= SAP NetWeaver Developer Studio =

Integrated development environment

The SAP NetWeaver Developer Studio (NWDS) is an integrated development environment (IDE) for most of the Java part of SAP technology, mainly building business web applications, but also creating SAP Enterprise Portal projects and SAP Interactive Forms by Adobe. The official abbreviation Developer Studio is used seldom whereas NWDS is common, but unofficial.

The Developer Studio is based on Eclipse, contains several plug-ins and provides a range of toolsets for SAP technology such as for example
- the Web Dynpro design time tools, e.g. the application modeler for visual definition of relations between the parts of a Web Dynpro application.
- the Java Dictionary, which offers convenient definition of data types including enumeration, metadata and value range restrictions, that may be used in Web Dynpro applications or to create a database table in the system database used in J2EE applications.
- graphical tools for the development of JEE applications.
- LiveCycle Designer for WYSIWYG-near creation of SAP Interactive Forms by Adobe.
- tooling for Business Process Management and Business Rules Management (since NetWeaver CE 7.1 EHP 1).
- tooling for the provisioning, consumption, discovery and configuration of web services.
The Developer Studio is integrated into the SAP Java development infrastructure, which is a central system providing several platform services and synchronizes all local Developer Studios.

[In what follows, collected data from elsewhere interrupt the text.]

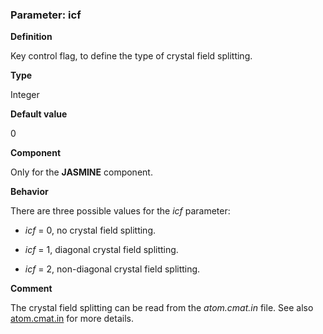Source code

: ### Parameter: icf

**Definition**

Key control flag, to define the type of crystal field splitting.

**Type**

Integer

**Default value**

0

**Component**

Only for the **JASMINE** component.

**Behavior**

There are three possible values for the *icf* parameter:

* *icf* = 0, no crystal field splitting.

* *icf* = 1, diagonal crystal field splitting.

* *icf* = 2, non-diagonal crystal field splitting.

**Comment**

The crystal field splitting can be read from the *atom.cmat.in* file. See also [atom.cmat.in](in_cmat.md) for more details.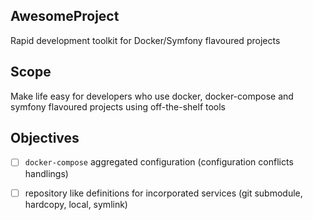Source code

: AwesomeProject
---
Rapid development toolkit for Docker/Symfony flavoured projects


## Scope

Make life easy for developers who use docker, docker-compose and symfony flavoured projects using off-the-shelf tools

## Objectives

- [ ] `docker-compose` aggregated configuration (configuration conflicts handlings)
- [ ] repository like definitions for incorporated services (git submodule, hardcopy, local, symlink)


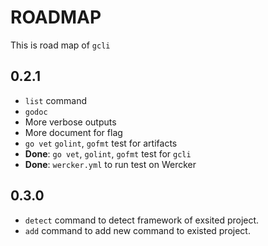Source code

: # ROADMAP

This is road map of `gcli`

## 0.2.1

- `list` command
- `godoc`
- More verbose outputs
- More document for flag
- `go vet` `golint`, `gofmt` test for artifacts
- **Done**: `go vet`, `golint`, `gofmt` test for `gcli`
- **Done**: `wercker.yml` to run test on Wercker

## 0.3.0

- `detect` command to detect framework of exsited project.
- `add` command to add new command to existed project.
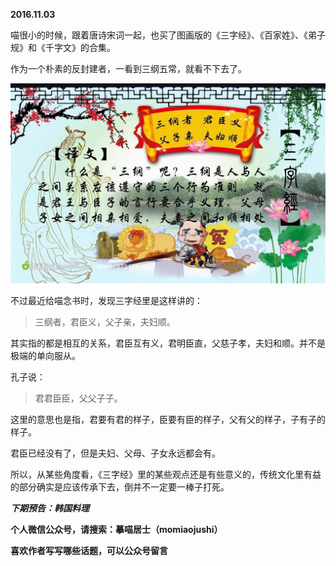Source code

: 
          
            
**2016.11.03**

喵很小的时候，跟着唐诗宋词一起，也买了图画版的《三字经》、《百家姓》、《弟子规》和《千字文》的合集。

作为一个朴素的反封建者，一看到三纲五常，就看不下去了。



![](img/51001-78ad59755accf1db.jpg)




不过最近给喵念书时，发现三字经里是这样讲的：
>三纲者，君臣义，父子亲，夫妇顺。



其实指的都是相互的关系，君臣互有义，君明臣直，父慈子孝，夫妇和顺。并不是极端的单向服从。

孔子说：
>君君臣臣，父父子子。



这里的意思也是指，君要有君的样子，臣要有臣的样子，父有父的样子，子有子的样子。

君臣已经没有了，但是夫妇、父母、子女永远都会有。

所以，从某些角度看，《三字经》里的某些观点还是有些意义的，传统文化里有益的部分确实是应该传承下去，倒并不一定要一棒子打死。


***下期预告：韩国料理***


**个人微信公众号，请搜索：摹喵居士（momiaojushi）**

**喜欢作者写写哪些话题，可以公众号留言**

          
        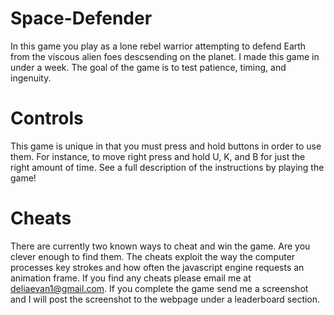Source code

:# Space-Defender
In this game you play as a lone rebel warrior attempting to defend Earth from the viscous alien foes descsending on the planet. I made this game in under a week. The goal of the game is to test patience, timing, and ingenuity.
# Controls
This game is unique in that you must press and hold buttons in order to use them. For instance, to move right press and hold U, K, and B for just the right amount of time. See a full description of the instructions by playing the game!
# Cheats
There are currently two known ways to cheat and win the game. Are you clever enough to find them. The cheats exploit the way the computer processes key strokes and how often the javascript engine requests an animation frame. If you find any cheats please email me at deliaevan1@gmail.com. If you complete the game send me a screenshot and I will post the screenshot to the webpage under a leaderboard section.
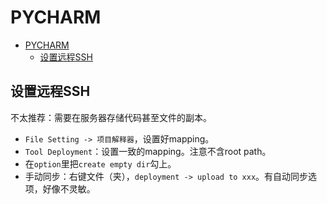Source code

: # PYCHARM

- [PYCHARM](#pycharm)
  - [设置远程SSH](#设置远程ssh)

## 设置远程SSH

不太推荐：需要在服务器存储代码甚至文件的副本。

- `File Setting -> 项目解释器`，设置好mapping。
- `Tool Deployment`：设置一致的mapping。注意不含root path。
- 在`option`里把`create empty dir`勾上。
- 手动同步：右键文件（夹），`deployment -> upload to xxx`。有自动同步选项，好像不灵敏。
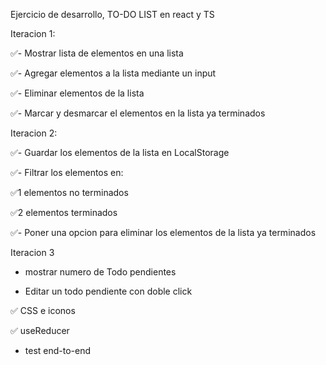 Ejercicio de desarrollo, TO-DO LIST en react y TS

Iteracion 1:

✅- Mostrar lista de elementos en una lista

✅- Agregar elementos a la lista mediante un input

✅- Eliminar elementos de la lista

✅- Marcar y desmarcar el elementos en la lista ya terminados

Iteracion 2:

✅- Guardar los elementos de la lista en LocalStorage

✅- Filtrar los elementos en:

✅1 elementos no terminados

✅2 elementos terminados

✅- Poner una opcion para eliminar los elementos de la lista ya terminados

Iteracion 3

- mostrar numero de Todo pendientes

- Editar un todo pendiente con doble click

✅ CSS e iconos

✅ useReducer

- test end-to-end
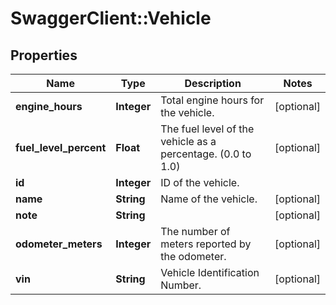 # SwaggerClient::Vehicle

## Properties
Name | Type | Description | Notes
------------ | ------------- | ------------- | -------------
**engine_hours** | **Integer** | Total engine hours for the vehicle. | [optional] 
**fuel_level_percent** | **Float** | The fuel level of the vehicle as a percentage. (0.0 to 1.0) | [optional] 
**id** | **Integer** | ID of the vehicle. | 
**name** | **String** | Name of the vehicle. | [optional] 
**note** | **String** |  | [optional] 
**odometer_meters** | **Integer** | The number of meters reported by the odometer. | [optional] 
**vin** | **String** | Vehicle Identification Number. | [optional] 


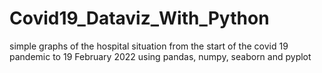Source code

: # Covid19_Dataviz_With_Python
simple graphs of the hospital situation from the start of the covid 19 pandemic to 19 February 2022 using pandas, numpy, seaborn and pyplot
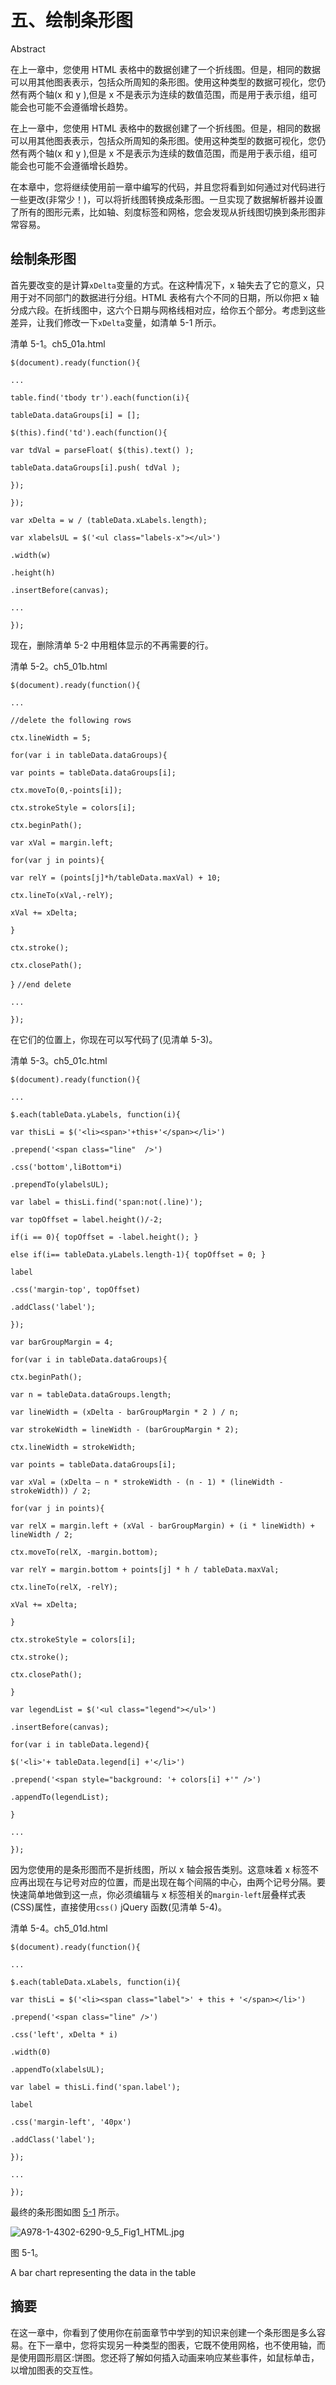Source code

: # 五、绘制条形图

Abstract

在上一章中，您使用 HTML 表格中的数据创建了一个折线图。但是，相同的数据可以用其他图表表示，包括众所周知的条形图。使用这种类型的数据可视化，您仍然有两个轴(x 和 y ),但是 x 不是表示为连续的数值范围，而是用于表示组，组可能会也可能不会遵循增长趋势。

在上一章中，您使用 HTML 表格中的数据创建了一个折线图。但是，相同的数据可以用其他图表表示，包括众所周知的条形图。使用这种类型的数据可视化，您仍然有两个轴(x 和 y ),但是 x 不是表示为连续的数值范围，而是用于表示组，组可能会也可能不会遵循增长趋势。

在本章中，您将继续使用前一章中编写的代码，并且您将看到如何通过对代码进行一些更改(非常少！)，可以将折线图转换成条形图。一旦实现了数据解析器并设置了所有的图形元素，比如轴、刻度标签和网格，您会发现从折线图切换到条形图非常容易。

## 绘制条形图

首先要改变的是计算`xDelta`变量的方式。在这种情况下，x 轴失去了它的意义，只用于对不同部门的数据进行分组。HTML 表格有六个不同的日期，所以你把 x 轴分成六段。在折线图中，这六个日期与网格线相对应，给你五个部分。考虑到这些差异，让我们修改一下`xDelta`变量，如清单 5-1 所示。

清单 5-1。ch5_01a.html

`$(document).ready(function(){`

`...`

`table.find('tbody tr').each(function(i){`

`tableData.dataGroups[i] = [];`

`$(this).find('td').each(function(){`

`var tdVal = parseFloat( $(this).text() );`

`tableData.dataGroups[i].push( tdVal );`

`});`

`});`

`var xDelta = w / (tableData.xLabels.length);`

`var xlabelsUL = $('<ul class="labels-x"></ul>')`

`.width(w)`

`.height(h)`

`.insertBefore(canvas);`

`...`

`});`

现在，删除清单 5-2 中用粗体显示的不再需要的行。

清单 5-2。ch5_01b.html

`$(document).ready(function(){`

`...`

`//delete the following rows`

`ctx.lineWidth = 5;`

`for(var i in tableData.dataGroups){`

`var points = tableData.dataGroups[i];`

`ctx.moveTo(0,-points[i]);`

`ctx.strokeStyle = colors[i];`

`ctx.beginPath();`

`var xVal = margin.left;`

`for(var j in points){`

`var relY = (points[j]*h/tableData.maxVal) + 10;`

`ctx.lineTo(xVal,-relY);`

`xVal += xDelta;`

`}`

`ctx.stroke();`

`ctx.closePath();`

`}` `//end delete`

`...`

`});`

在它们的位置上，你现在可以写代码了(见清单 5-3)。

清单 5-3。ch5_01c.html

`$(document).ready(function(){`

`...`

`$.each(tableData.yLabels, function(i){`

`var thisLi = $('<li><span>'+this+'</span></li>')`

`.prepend('<span class="line"  />')`

`.css('bottom',liBottom*i)`

`.prependTo(ylabelsUL);`

`var label = thisLi.find('span:not(.line)');`

`var topOffset = label.height()/-2;`

`if(i == 0){ topOffset = -label.height(); }`

`else if(i== tableData.yLabels.length-1){ topOffset = 0; }`

`label`

`.css('margin-top', topOffset)`

`.addClass('label');`

`});`

`var barGroupMargin = 4;`

`for(var i in tableData.dataGroups){`

`ctx.beginPath();`

`var n = tableData.dataGroups.length;`

`var lineWidth = (xDelta - barGroupMargin * 2 ) / n;`

`var strokeWidth = lineWidth - (barGroupMargin * 2);`

`ctx.lineWidth = strokeWidth;`

`var points = tableData.dataGroups[i];`

`var xVal = (xDelta – n * strokeWidth - (n - 1) * (lineWidth - strokeWidth)) / 2;`

`for(var j in points){`

`var relX = margin.left + (xVal - barGroupMargin) + (i * lineWidth) + lineWidth / 2;`

`ctx.moveTo(relX, -margin.bottom);`

`var relY = margin.bottom + points[j] * h / tableData.maxVal;`

`ctx.lineTo(relX, -relY);`

`xVal += xDelta;`

`}`

`ctx.strokeStyle = colors[i];`

`ctx.stroke();`

`ctx.closePath();`

`}`

`var legendList = $('<ul class="legend"></ul>')`

`.insertBefore(canvas);`

`for(var i in tableData.legend){`

`$('<li>'+ tableData.legend[i] +'</li>')`

`.prepend('<span style="background: '+ colors[i] +'" />')`

`.appendTo(legendList);`

`}`

`...`

`});`

因为您使用的是条形图而不是折线图，所以 x 轴会报告类别。这意味着 x 标签不应再出现在与记号对应的位置，而是出现在每个间隔的中心，由两个记号分隔。要快速简单地做到这一点，你必须编辑与 x 标签相关的`margin-left`层叠样式表(CSS)属性，直接使用`css()` jQuery 函数(见清单 5-4)。

清单 5-4。ch5_01d.html

`$(document).ready(function(){`

`...`

`$.each(tableData.xLabels, function(i){`

`var thisLi = $('<li><span class="label">' + this + '</span></li>')`

`.prepend('<span class="line" />')`

`.css('left', xDelta * i)`

`.width(0)`

`.appendTo(xlabelsUL);`

`var label = thisLi.find('span.label');`

`label`

`.css('margin-left', '40px')`

`.addClass('label');`

`});`

`...`

`});`

最终的条形图如图 [5-1](#Fig1) 所示。

![A978-1-4302-6290-9_5_Fig1_HTML.jpg](img/A978-1-4302-6290-9_5_Fig1_HTML.jpg)

图 5-1。

A bar chart representing the data in the table

## 摘要

在这一章中，你看到了使用你在前面章节中学到的知识来创建一个条形图是多么容易。在下一章中，您将实现另一种类型的图表，它既不使用网格，也不使用轴，而是使用圆形扇区:饼图。您还将了解如何插入动画来响应某些事件，如鼠标单击，以增加图表的交互性。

Among the platform services are the software logistics for reliable transport from development up to production systems and the component build service (CBS). CBS automatically builds changed development components (DCs) and only upon successful build, transport and deployment is possible - hence, inconsistency are detected immediately and nightly builds are not required.

Synchronization is supported for so-called development configurations, ensuring identical configuration for a track (roughly a single software project) on all local machines, source code by the designtime repository (DTR) and several other aspects.